🤖 AI Summary
This study investigates the internal representation mechanisms underlying preference formation in large language models under diverse persona assignments, addressing whether such preference representations are persona-specific or shared across personas. By training linear probes on residual stream activations to predict pairwise choice behaviors of Gemma-3-27B and Qwen-3.5-122B across multiple personas, and combining this with causal interventions via preference vector steering, the work identifies—for the first time—a universal preference vector that generalizes across personas.

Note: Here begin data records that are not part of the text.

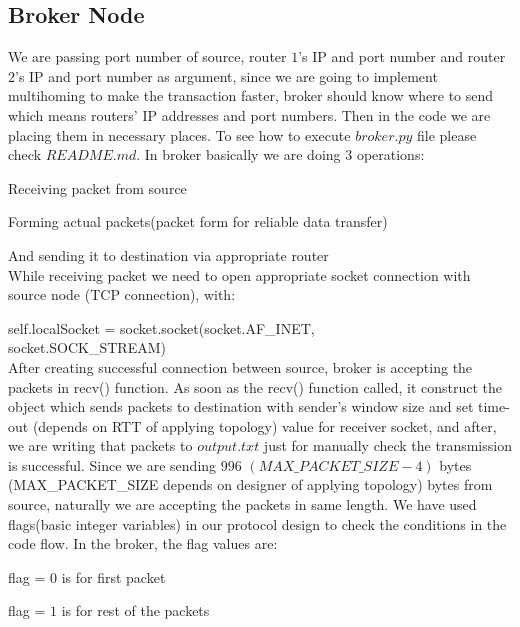 \subsection{Broker Node}
We are passing port number of source, router $1$'s IP and port number and router $2$'s IP and port number as argument, since we are going to implement multihoming to make the transaction faster, broker should know where to send which means routers' IP addresses and port numbers. Then in the code we are placing them in necessary places. To see how to execute $broker.py$ file please check $README.md$. In broker basically we are doing 3 operations:

Receiving packet from source

Forming actual packets(packet form for reliable data transfer)

And sending it to destination via appropriate router\\
While receiving packet we need to open appropriate socket connection with source node (TCP connection), with:

self.localSocket = socket.socket(socket.AF\_INET,\\
socket.SOCK\_STREAM)\\
After creating successful connection between source, broker is accepting the packets in recv() function. As soon as the recv() function called, it construct the object which sends packets to destination with sender's window size and set time-out (depends on RTT of applying topology) value for receiver socket, and after, we are writing that packets to $output.txt$ just for manually check the transmission is successful. Since we are sending $996$ $(MAX\_PACKET\_SIZE - 4)$ bytes (MAX\_PACKET\_SIZE depends on designer of applying topology) bytes from source, naturally we are accepting the packets in same length. We have used flags(basic integer variables) in our protocol design to check the conditions in the code flow. In the broker, the flag values are:

flag = $0$ is for first packet

flag = $1$ is for rest of the packets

Remarkably, this vector remains predictive and causally effective even when applied to personas with preferences diametrically opposed to the default assistant persona (e.g., a “malevolent” persona). The strong generalization and controllability of this shared preference representation are rigorously validated on Gemma-3-27B.
📝 Abstract
Large language models (LLMs) can be said to have preferences: they reliably pick certain tasks and outputs over others, and preferences shaped by post-training and system prompts appear to shape much of their behaviour. But models can also adopt different personas which have radically different preferences. How is this implemented internally? Does each persona run on its own preference machinery, or is something shared underneath? We train linear probes on residual-stream activations of Gemma-3-27B and Qwen-3.5-122B to predict revealed pairwise task choices, and identify a genuine preference vector: it tracks the model's preferences as they shift across a range of prompts and situations, and on Gemma-3-27B steering along it causally controls pairwise choice. This preference representation is largely shared across personas: a probe trained on the helpful assistant predicts and steers the choices of qualitatively different personas, including an evil persona whose preferences anti-correlate with those of the Assistant.